Austrian School, Capital & Interest 8 Comments

I got an email from a colleague (reprinted with permission):

Dear Bob:

Please settle a bet between me and [another colleague]. One of us maintains that without borrowing and lending, no interest rate could arise. The other of us takes the view that there is always time preference, and this guarantees an interest rate, even in the absence of borrowing and lending (for example, this option has not yet been discovered). Even in this case, one of us maintains, there will be a gap between what workers are paid for goods that are immediately sold, and what workers of equal productivity are paid for goods that don’t come onto the market for a year.

Before I jump in, I want to note that this writer is committed to objectivity; notice that he didn’t say, “I think X, but so-and-so thinks Y, who’s right?” Because then he would have biased me in favor of either the guy I like more, or the guy who is scarier.

But, I will in turn be crafty, and not simply choose which position I endorse. Rather, I will make a series of what I hope are true statements about the way economists should approach these issues, then I will let my colleagues determine who wins the bet.

(1) Economists often make a distinction between an actual market price in a transaction, versus a “hypothetical price” that we imagine must be the case in order to complete our model.
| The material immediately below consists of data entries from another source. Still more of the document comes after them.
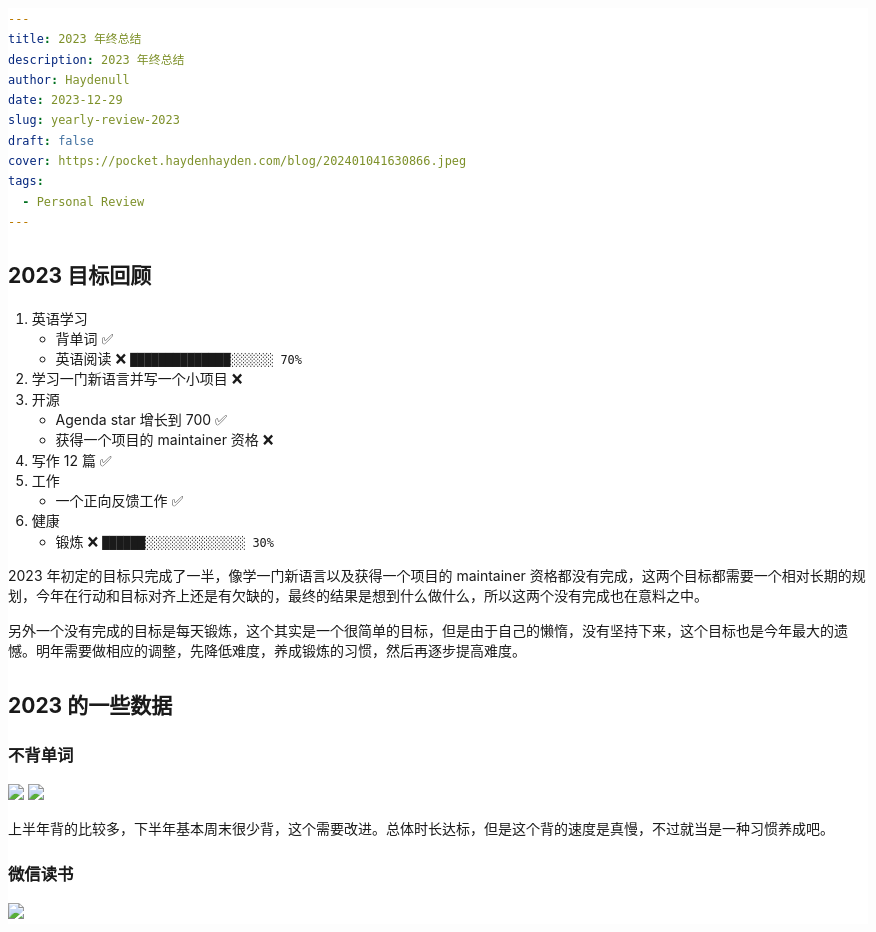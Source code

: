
 ```yaml
---
title: 2023 年终总结
description: 2023 年终总结
author: Haydenull
date: 2023-12-29
slug: yearly-review-2023
draft: false
cover: https://pocket.haydenhayden.com/blog/202401041630866.jpeg
tags:
  - Personal Review
---
```




## 2023 目标回顾

1. 英语学习
   - 背单词 ✅
   - 英语阅读 ❌ `██████████████░░░░░░ 70%`
2. 学习一门新语言并写一个小项目 ❌
3. 开源
   - Agenda star 增长到 700 ✅
   - 获得一个项目的 maintainer 资格 ❌
4. 写作 12 篇 ✅
5. 工作
   - 一个正向反馈工作 ✅
6. 健康
   - 锻炼 ❌ `██████░░░░░░░░░░░░░░ 30%`

2023 年初定的目标只完成了一半，像学一门新语言以及获得一个项目的 maintainer 资格都没有完成，这两个目标都需要一个相对长期的规划，今年在行动和目标对齐上还是有欠缺的，最终的结果是想到什么做什么，所以这两个没有完成也在意料之中。

另外一个没有完成的目标是每天锻炼，这个其实是一个很简单的目标，但是由于自己的懒惰，没有坚持下来，这个目标也是今年最大的遗憾。明年需要做相应的调整，先降低难度，养成锻炼的习惯，然后再逐步提高难度。

## 2023 的一些数据

### 不背单词


<div class="two-columns-img">

![](https://pocket.haydenhayden.com/blog/202312290810560.JPG?x-oss-process=image/resize,w_240,m_lfit)
![](https://pocket.haydenhayden.com/blog/202312290811867.JPG?x-oss-process=image/resize,w_240,m_lfit)

</div>

上半年背的比较多，下半年基本周末很少背，这个需要改进。总体时长达标，但是这个背的速度是真慢，不过就当是一种习惯养成吧。

### 微信读书

![](https://pocket.haydenhayden.com/blog/202312290818247.PNG?x-oss-process=image/resize,w_240,m_lfit)
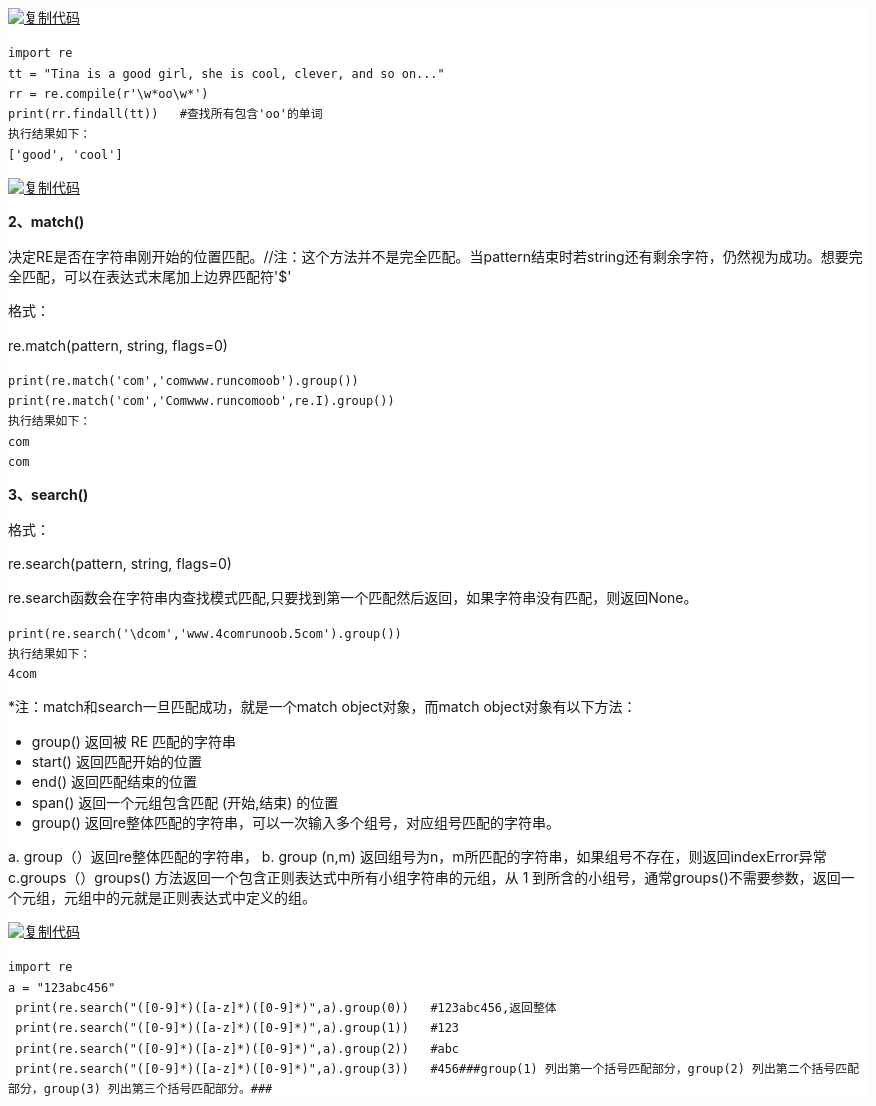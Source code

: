  

[![复制代码](https://common.cnblogs.com/images/copycode.gif)](javascript:void(0);)

```
import re
tt = "Tina is a good girl, she is cool, clever, and so on..."
rr = re.compile(r'\w*oo\w*')
print(rr.findall(tt))   #查找所有包含'oo'的单词
执行结果如下：
['good', 'cool']
```

[![复制代码](https://common.cnblogs.com/images/copycode.gif)](javascript:void(0);)

**2、match()**

决定RE是否在字符串刚开始的位置匹配。//注：这个方法并不是完全匹配。当pattern结束时若string还有剩余字符，仍然视为成功。想要完全匹配，可以在表达式末尾加上边界匹配符'$'

格式：

re.match(pattern, string, flags=0)

```
print(re.match('com','comwww.runcomoob').group())
print(re.match('com','Comwww.runcomoob',re.I).group())
执行结果如下：
com
com
```

**3、search()**

 格式：

re.search(pattern, string, flags=0)

re.search函数会在字符串内查找模式匹配,只要找到第一个匹配然后返回，如果字符串没有匹配，则返回None。

```
print(re.search('\dcom','www.4comrunoob.5com').group())
执行结果如下：
4com
```

*注：match和search一旦匹配成功，就是一个match object对象，而match object对象有以下方法：

- group() 返回被 RE 匹配的字符串
- start() 返回匹配开始的位置
- end() 返回匹配结束的位置
- span() 返回一个元组包含匹配 (开始,结束) 的位置
- group() 返回re整体匹配的字符串，可以一次输入多个组号，对应组号匹配的字符串。

a. group（）返回re整体匹配的字符串，
b. group (n,m) 返回组号为n，m所匹配的字符串，如果组号不存在，则返回indexError异常
c.groups（）groups() 方法返回一个包含正则表达式中所有小组字符串的元组，从 1 到所含的小组号，通常groups()不需要参数，返回一个元组，元组中的元就是正则表达式中定义的组。 

[![复制代码](https://common.cnblogs.com/images/copycode.gif)](javascript:void(0);)

```
import re
a = "123abc456"
 print(re.search("([0-9]*)([a-z]*)([0-9]*)",a).group(0))   #123abc456,返回整体
 print(re.search("([0-9]*)([a-z]*)([0-9]*)",a).group(1))   #123
 print(re.search("([0-9]*)([a-z]*)([0-9]*)",a).group(2))   #abc
 print(re.search("([0-9]*)([a-z]*)([0-9]*)",a).group(3))   #456###group(1) 列出第一个括号匹配部分，group(2) 列出第二个括号匹配部分，group(3) 列出第三个括号匹配部分。###
```
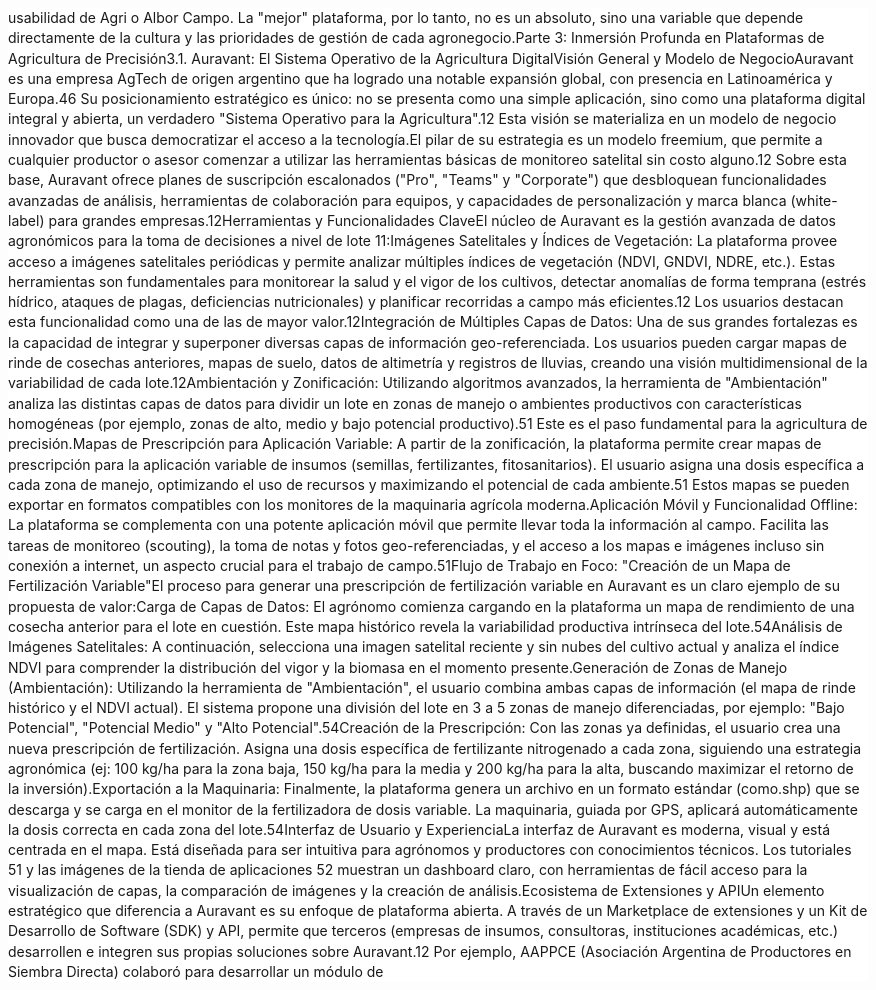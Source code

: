 usabilidad de Agri o Albor Campo. La "mejor" plataforma, por lo tanto, no es un absoluto, sino una variable que depende directamente de la cultura y las prioridades de gestión de cada agronegocio.Parte 3: Inmersión Profunda en Plataformas de Agricultura de Precisión3.1. Auravant: El Sistema Operativo de la Agricultura DigitalVisión General y Modelo de NegocioAuravant es una empresa AgTech de origen argentino que ha logrado una notable expansión global, con presencia en Latinoamérica y Europa.46 Su posicionamiento estratégico es único: no se presenta como una simple aplicación, sino como una plataforma digital integral y abierta, un verdadero "Sistema Operativo para la Agricultura".12 Esta visión se materializa en un modelo de negocio innovador que busca democratizar el acceso a la tecnología.El pilar de su estrategia es un modelo freemium, que permite a cualquier productor o asesor comenzar a utilizar las herramientas básicas de monitoreo satelital sin costo alguno.12 Sobre esta base, Auravant ofrece planes de suscripción escalonados ("Pro", "Teams" y "Corporate") que desbloquean funcionalidades avanzadas de análisis, herramientas de colaboración para equipos, y capacidades de personalización y marca blanca (white-label) para grandes empresas.12Herramientas y Funcionalidades ClaveEl núcleo de Auravant es la gestión avanzada de datos agronómicos para la toma de decisiones a nivel de lote 11:Imágenes Satelitales y Índices de Vegetación: La plataforma provee acceso a imágenes satelitales periódicas y permite analizar múltiples índices de vegetación (NDVI, GNDVI, NDRE, etc.). Estas herramientas son fundamentales para monitorear la salud y el vigor de los cultivos, detectar anomalías de forma temprana (estrés hídrico, ataques de plagas, deficiencias nutricionales) y planificar recorridas a campo más eficientes.12 Los usuarios destacan esta funcionalidad como una de las de mayor valor.12Integración de Múltiples Capas de Datos: Una de sus grandes fortalezas es la capacidad de integrar y superponer diversas capas de información geo-referenciada. Los usuarios pueden cargar mapas de rinde de cosechas anteriores, mapas de suelo, datos de altimetría y registros de lluvias, creando una visión multidimensional de la variabilidad de cada lote.12Ambientación y Zonificación: Utilizando algoritmos avanzados, la herramienta de "Ambientación" analiza las distintas capas de datos para dividir un lote en zonas de manejo o ambientes productivos con características homogéneas (por ejemplo, zonas de alto, medio y bajo potencial productivo).51 Este es el paso fundamental para la agricultura de precisión.Mapas de Prescripción para Aplicación Variable: A partir de la zonificación, la plataforma permite crear mapas de prescripción para la aplicación variable de insumos (semillas, fertilizantes, fitosanitarios). El usuario asigna una dosis específica a cada zona de manejo, optimizando el uso de recursos y maximizando el potencial de cada ambiente.51 Estos mapas se pueden exportar en formatos compatibles con los monitores de la maquinaria agrícola moderna.Aplicación Móvil y Funcionalidad Offline: La plataforma se complementa con una potente aplicación móvil que permite llevar toda la información al campo. Facilita las tareas de monitoreo (scouting), la toma de notas y fotos geo-referenciadas, y el acceso a los mapas e imágenes incluso sin conexión a internet, un aspecto crucial para el trabajo de campo.51Flujo de Trabajo en Foco: "Creación de un Mapa de Fertilización Variable"El proceso para generar una prescripción de fertilización variable en Auravant es un claro ejemplo de su propuesta de valor:Carga de Capas de Datos: El agrónomo comienza cargando en la plataforma un mapa de rendimiento de una cosecha anterior para el lote en cuestión. Este mapa histórico revela la variabilidad productiva intrínseca del lote.54Análisis de Imágenes Satelitales: A continuación, selecciona una imagen satelital reciente y sin nubes del cultivo actual y analiza el índice NDVI para comprender la distribución del vigor y la biomasa en el momento presente.Generación de Zonas de Manejo (Ambientación): Utilizando la herramienta de "Ambientación", el usuario combina ambas capas de información (el mapa de rinde histórico y el NDVI actual). El sistema propone una división del lote en 3 a 5 zonas de manejo diferenciadas, por ejemplo: "Bajo Potencial", "Potencial Medio" y "Alto Potencial".54Creación de la Prescripción: Con las zonas ya definidas, el usuario crea una nueva prescripción de fertilización. Asigna una dosis específica de fertilizante nitrogenado a cada zona, siguiendo una estrategia agronómica (ej: 100 kg/ha para la zona baja, 150 kg/ha para la media y 200 kg/ha para la alta, buscando maximizar el retorno de la inversión).Exportación a la Maquinaria: Finalmente, la plataforma genera un archivo en un formato estándar (como.shp) que se descarga y se carga en el monitor de la fertilizadora de dosis variable. La maquinaria, guiada por GPS, aplicará automáticamente la dosis correcta en cada zona del lote.54Interfaz de Usuario y ExperienciaLa interfaz de Auravant es moderna, visual y está centrada en el mapa. Está diseñada para ser intuitiva para agrónomos y productores con conocimientos técnicos. Los tutoriales 51 y las imágenes de la tienda de aplicaciones 52 muestran un dashboard claro, con herramientas de fácil acceso para la visualización de capas, la comparación de imágenes y la creación de análisis.Ecosistema de Extensiones y APIUn elemento estratégico que diferencia a Auravant es su enfoque de plataforma abierta. A través de un Marketplace de extensiones y un Kit de Desarrollo de Software (SDK) y API, permite que terceros (empresas de insumos, consultoras, instituciones académicas, etc.) desarrollen e integren sus propias soluciones sobre Auravant.12 Por ejemplo, AAPPCE (Asociación Argentina de Productores en Siembra Directa) colaboró para desarrollar un módulo de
For example, suppose we have a group of potential workers and potential employers, and that we know their preferences for leisure/wages and output/money. Every day we can compute what the market-clearing wage is. Now suppose that on a religious holiday, the market-clearing wage is $82/hour, at which price the total quantity supplied and demanded of labor is 0 hours. (Nobody wants to work on this very holy day, and the wage needs to be $82/hour in order to make no employer want to hire even a single hour of labor.) So it’s fine to academically say, “The wage is $82/hour even though no wages are paid,” but on the other hand, in the real world we would have no way of actually knowing that. We couldn’t actually observe what the wage was, so if someone said, “Nope, I don’t see any wages being paid today, so they don’t exist,” then that would be a perfectly defensible statement too.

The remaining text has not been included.